** MATERIAL FOR THIS TASK **
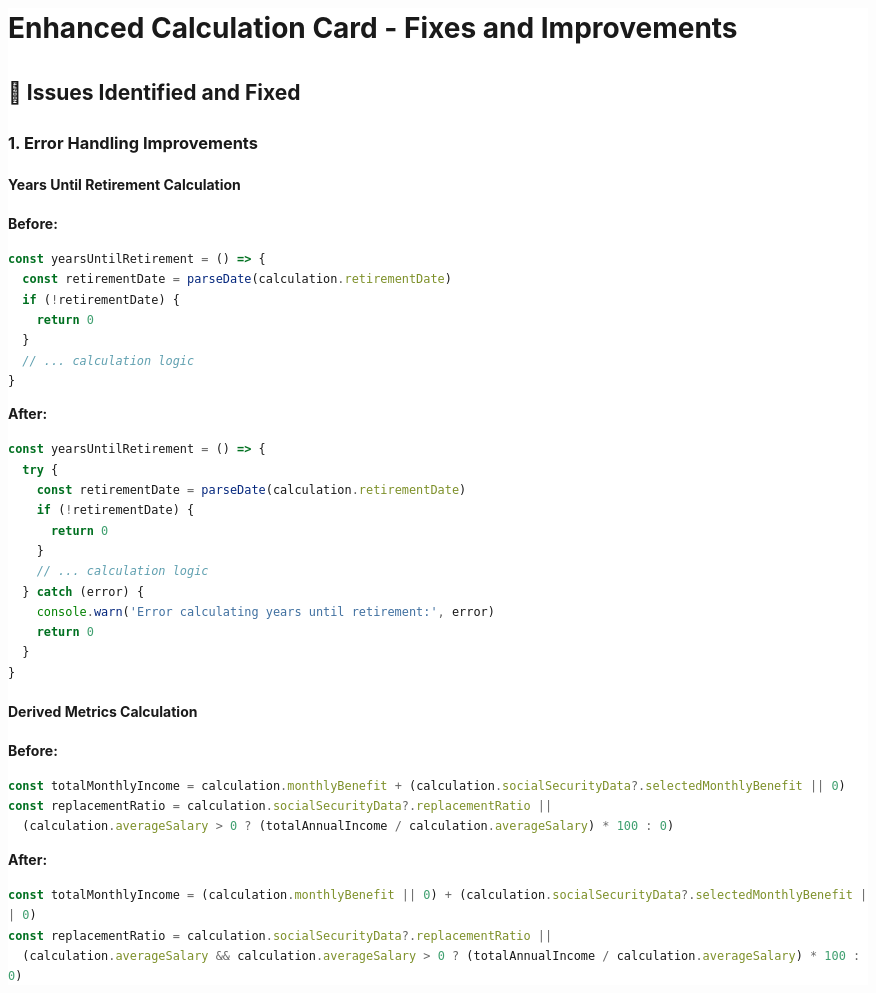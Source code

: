 # Enhanced Calculation Card - Fixes and Improvements

## 🎯 **Issues Identified and Fixed**

### **1. Error Handling Improvements**

#### **Years Until Retirement Calculation**
**Before:**
```typescript
const yearsUntilRetirement = () => {
  const retirementDate = parseDate(calculation.retirementDate)
  if (!retirementDate) {
    return 0
  }
  // ... calculation logic
}
```

**After:**
```typescript
const yearsUntilRetirement = () => {
  try {
    const retirementDate = parseDate(calculation.retirementDate)
    if (!retirementDate) {
      return 0
    }
    // ... calculation logic
  } catch (error) {
    console.warn('Error calculating years until retirement:', error)
    return 0
  }
}
```

#### **Derived Metrics Calculation**
**Before:**
```typescript
const totalMonthlyIncome = calculation.monthlyBenefit + (calculation.socialSecurityData?.selectedMonthlyBenefit || 0)
const replacementRatio = calculation.socialSecurityData?.replacementRatio || 
  (calculation.averageSalary > 0 ? (totalAnnualIncome / calculation.averageSalary) * 100 : 0)
```

**After:**
```typescript
const totalMonthlyIncome = (calculation.monthlyBenefit || 0) + (calculation.socialSecurityData?.selectedMonthlyBenefit || 0)
const replacementRatio = calculation.socialSecurityData?.replacementRatio ||
  (calculation.averageSalary && calculation.averageSalary > 0 ? (totalAnnualIncome / calculation.averageSalary) * 100 : 0)
```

** EXERCISE DIRECTIONS **
From the entries above, work out how many lines include "monthlyBenefit"; the number is the only answer wanted.

** RESULT OF THE TASK **
2